**What you are asked to do:**
Among the entries below, one line contains "For Hackathon refers" and another contains "The local storage". Transcribe those two lines and every line between them, exactly.

══ Supplied data ══

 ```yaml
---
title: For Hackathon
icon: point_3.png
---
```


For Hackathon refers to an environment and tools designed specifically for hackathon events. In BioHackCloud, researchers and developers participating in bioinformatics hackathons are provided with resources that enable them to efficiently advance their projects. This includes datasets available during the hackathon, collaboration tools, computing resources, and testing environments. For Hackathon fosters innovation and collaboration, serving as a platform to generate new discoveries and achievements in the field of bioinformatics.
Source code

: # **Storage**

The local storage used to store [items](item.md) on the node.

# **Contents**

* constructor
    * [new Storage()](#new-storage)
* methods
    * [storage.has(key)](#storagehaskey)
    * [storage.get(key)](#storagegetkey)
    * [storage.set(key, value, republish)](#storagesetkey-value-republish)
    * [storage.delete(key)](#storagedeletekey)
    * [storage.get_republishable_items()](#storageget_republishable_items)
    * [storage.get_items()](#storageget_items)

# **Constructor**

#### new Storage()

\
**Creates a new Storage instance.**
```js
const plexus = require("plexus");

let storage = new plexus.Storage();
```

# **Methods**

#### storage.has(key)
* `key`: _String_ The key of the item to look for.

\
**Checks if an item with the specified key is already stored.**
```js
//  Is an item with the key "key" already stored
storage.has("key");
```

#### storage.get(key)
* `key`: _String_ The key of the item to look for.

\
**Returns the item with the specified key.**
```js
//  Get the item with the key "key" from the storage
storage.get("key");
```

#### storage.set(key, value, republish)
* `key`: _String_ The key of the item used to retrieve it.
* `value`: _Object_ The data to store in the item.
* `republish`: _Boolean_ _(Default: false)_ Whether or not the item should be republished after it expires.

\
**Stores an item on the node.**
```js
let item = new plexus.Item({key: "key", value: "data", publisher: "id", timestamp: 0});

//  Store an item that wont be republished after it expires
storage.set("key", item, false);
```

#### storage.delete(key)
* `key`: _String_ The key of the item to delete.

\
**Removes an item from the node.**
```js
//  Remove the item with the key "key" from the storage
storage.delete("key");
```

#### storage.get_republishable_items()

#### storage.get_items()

═══

**Answer box:**
For Hackathon refers to an environment and tools designed specifically for hackathon events. In BioHackCloud, researchers and developers participating in bioinformatics hackathons are provided with resources that enable them to efficiently advance their projects. This includes datasets available during the hackathon, collaboration tools, computing resources, and testing environments. For Hackathon fosters innovation and collaboration, serving as a platform to generate new discoveries and achievements in the field of bioinformatics.
Source code

: # **Storage**

The local storage used to store [items](item.md) on the node.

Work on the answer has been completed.